Data extracts:

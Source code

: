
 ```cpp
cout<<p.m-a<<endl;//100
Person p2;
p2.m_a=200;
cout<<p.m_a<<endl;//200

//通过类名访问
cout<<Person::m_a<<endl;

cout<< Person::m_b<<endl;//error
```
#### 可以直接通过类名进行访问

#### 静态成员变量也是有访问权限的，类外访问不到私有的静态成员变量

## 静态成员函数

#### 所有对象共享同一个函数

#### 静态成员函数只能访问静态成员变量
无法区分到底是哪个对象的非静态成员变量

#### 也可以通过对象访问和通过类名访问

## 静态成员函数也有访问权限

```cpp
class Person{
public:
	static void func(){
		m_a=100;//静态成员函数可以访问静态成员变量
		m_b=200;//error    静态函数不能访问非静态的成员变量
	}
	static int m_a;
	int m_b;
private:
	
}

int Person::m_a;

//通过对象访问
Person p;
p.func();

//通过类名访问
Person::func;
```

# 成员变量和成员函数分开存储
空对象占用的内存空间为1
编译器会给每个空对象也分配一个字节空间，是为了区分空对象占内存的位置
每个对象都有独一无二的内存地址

--

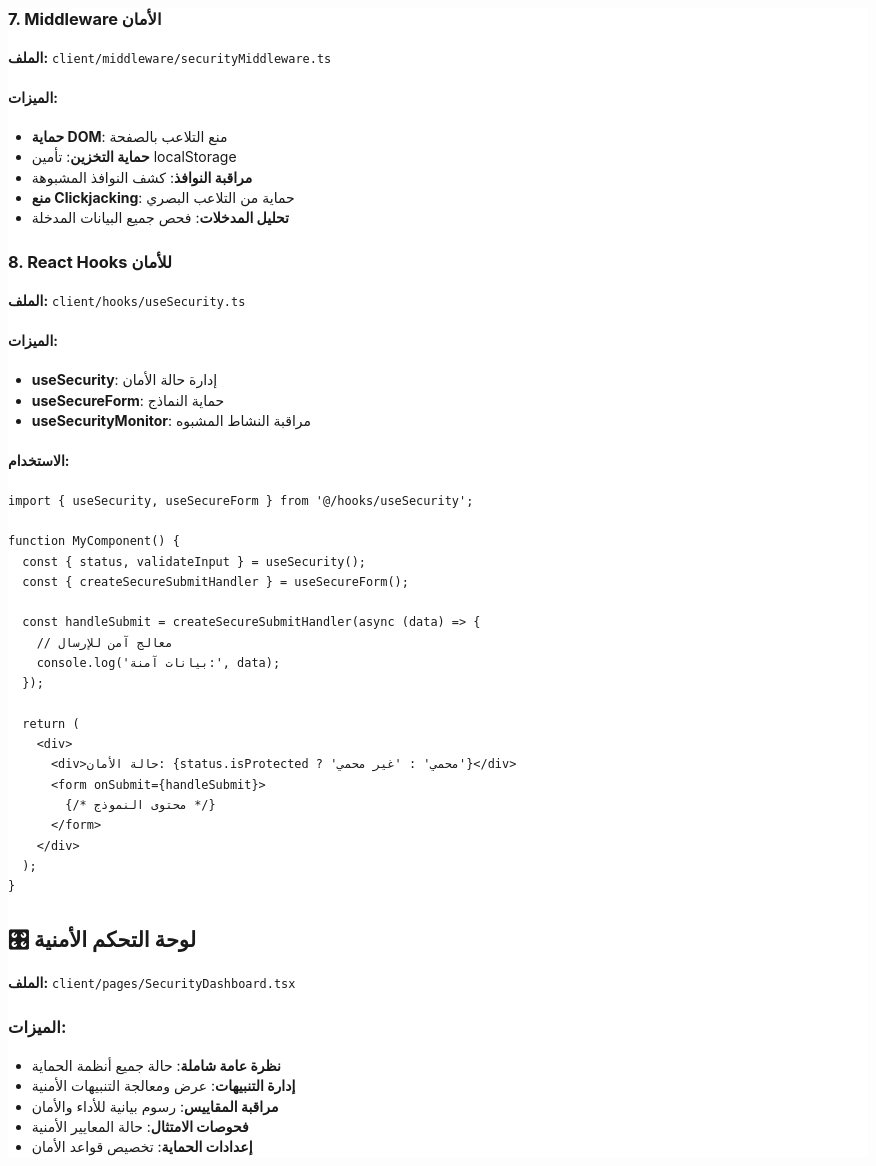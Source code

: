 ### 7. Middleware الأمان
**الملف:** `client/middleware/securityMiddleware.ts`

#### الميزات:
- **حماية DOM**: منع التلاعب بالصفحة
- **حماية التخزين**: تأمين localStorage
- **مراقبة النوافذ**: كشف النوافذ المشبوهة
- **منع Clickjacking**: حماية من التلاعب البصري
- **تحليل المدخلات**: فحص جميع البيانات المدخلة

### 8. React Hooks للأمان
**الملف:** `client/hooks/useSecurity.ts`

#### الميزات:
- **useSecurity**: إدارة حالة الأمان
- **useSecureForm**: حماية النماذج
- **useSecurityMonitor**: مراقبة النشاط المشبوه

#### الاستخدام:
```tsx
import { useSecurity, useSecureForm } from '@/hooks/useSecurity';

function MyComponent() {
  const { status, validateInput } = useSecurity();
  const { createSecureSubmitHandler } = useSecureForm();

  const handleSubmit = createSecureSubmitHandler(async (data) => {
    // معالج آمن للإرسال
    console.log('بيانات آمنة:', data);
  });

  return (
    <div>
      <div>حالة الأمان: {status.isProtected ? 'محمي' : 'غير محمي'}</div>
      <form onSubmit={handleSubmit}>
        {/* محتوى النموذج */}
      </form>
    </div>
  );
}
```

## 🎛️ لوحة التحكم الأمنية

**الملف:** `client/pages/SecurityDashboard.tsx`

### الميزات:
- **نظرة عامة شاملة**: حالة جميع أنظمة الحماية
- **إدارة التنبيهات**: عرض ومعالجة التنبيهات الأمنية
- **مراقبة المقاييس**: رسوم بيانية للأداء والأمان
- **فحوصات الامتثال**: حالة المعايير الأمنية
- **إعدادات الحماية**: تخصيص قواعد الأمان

Task description: Scan the data above, please, and give the number of lines where the word "handleSubmit" occurs, with no further text.

Exercise result: 2